Judith K. De Jong

Assistant Professor

jdejong@uic.edu

MArch in Urban Design, Harvard Graduate School of Design
BArch, The Pennsylvania State University

Judith K. De Jong teaches architectural design studios, as well as courses in urbanism and landscape. Her research and creative interests lie in an exploration of urbanism generally, and in the urbanism of the dispersed American city specifically. Her writing on these subjects has been published in Land Forum, Landscape Architecture Magazine, and The Journal of Architectural Education.
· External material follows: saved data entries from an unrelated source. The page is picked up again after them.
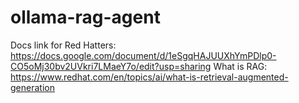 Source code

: # ollama-rag-agent
Docs link for Red Hatters: https://docs.google.com/document/d/1eSgqHAJUUXhYmPDlp0-CO5oMj30bv2UVkri7LMaeY7o/edit?usp=sharing
What is RAG: https://www.redhat.com/en/topics/ai/what-is-retrieval-augmented-generation
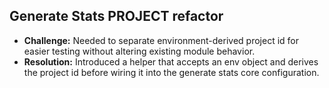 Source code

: ## Generate Stats PROJECT refactor

- **Challenge:** Needed to separate environment-derived project id for easier testing without altering existing module behavior.
- **Resolution:** Introduced a helper that accepts an env object and derives the project id before wiring it into the generate stats core configuration.
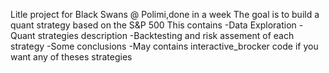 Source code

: Litle project for Black Swans @ Polimi,done in a week 
The goal is to build a quant strategy based on the S&P 500
This contains 
  -Data Exploration
  -Quant strategies description
  -Backtesting and risk assement of each strategy
  -Some conclusions
  -May contains interactive_brocker code if you want any of theses strategies
  
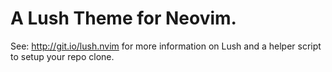 # A Lush Theme for Neovim.

See: http://git.io/lush.nvim for more information on Lush and a helper script
to setup your repo clone.
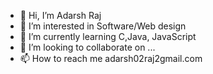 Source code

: - 👋 Hi, I’m Adarsh Raj
- 👀 I’m interested in Software/Web design
- 🌱 I’m currently learning C,Java, JavaScript
- 💞️ I’m looking to collaborate on ...
- 📫 How to reach me adarsh02raj2gmail.com

<!---
adarsh02raj/adarsh02raj is a ✨ special ✨ repository because its `README.md` (this file) appears on your GitHub profile.
You can click the Preview link to take a look at your changes.
--->
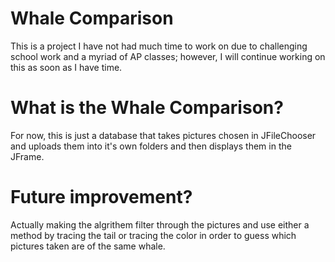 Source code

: # Whale Comparison
This is a project I have not had much time to work on due to challenging school work and a myriad of AP classes; however, I will continue working on this as soon as I have time. 
# What is the Whale Comparison?
For now, this is just a database that takes pictures chosen in JFileChooser and uploads them into it's own folders and then displays them in the JFrame.
# Future improvement?
Actually making the algrithem filter through the pictures and use either a method by tracing the tail or tracing the color in order to guess which pictures taken are of the same whale.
She is a current recipient of a grant from the Graham Foundation for Advanced Studies in the Fine Arts for her research on the "Flattening City", which investigates the ways in which American cities and their suburbs are becoming more similar. In particular, the project aims to locate and explore opportunities for innovative spatial and formal practices in the hybrid (sub)urban typologies that emerge from this "flattening", which are most evident in urbanizing suburbs and suburbanizing urban cores. De Jong has presented her research at conferences in the U.S., Mexico City, and Hong Kong, and contributed to the "Arsenal of Exclusion/Inclusion," part of the American exhibition at the 2009 International Architecture Biennale Rotterdam.

De Jong is a licensed architect who has practiced at firms in Pennsylvania, Houston, Boston and Chicago. Projects on which she has worked have ranged from single-family houses, to media facilities, to high-rise residential, to large scale urban design and planning projects in the U.S. and Korea, and have been awarded by the AIA, ASID, and ASLA. She is principal of Studio 2737 LLC, an architecture and urban design firm in Chicago.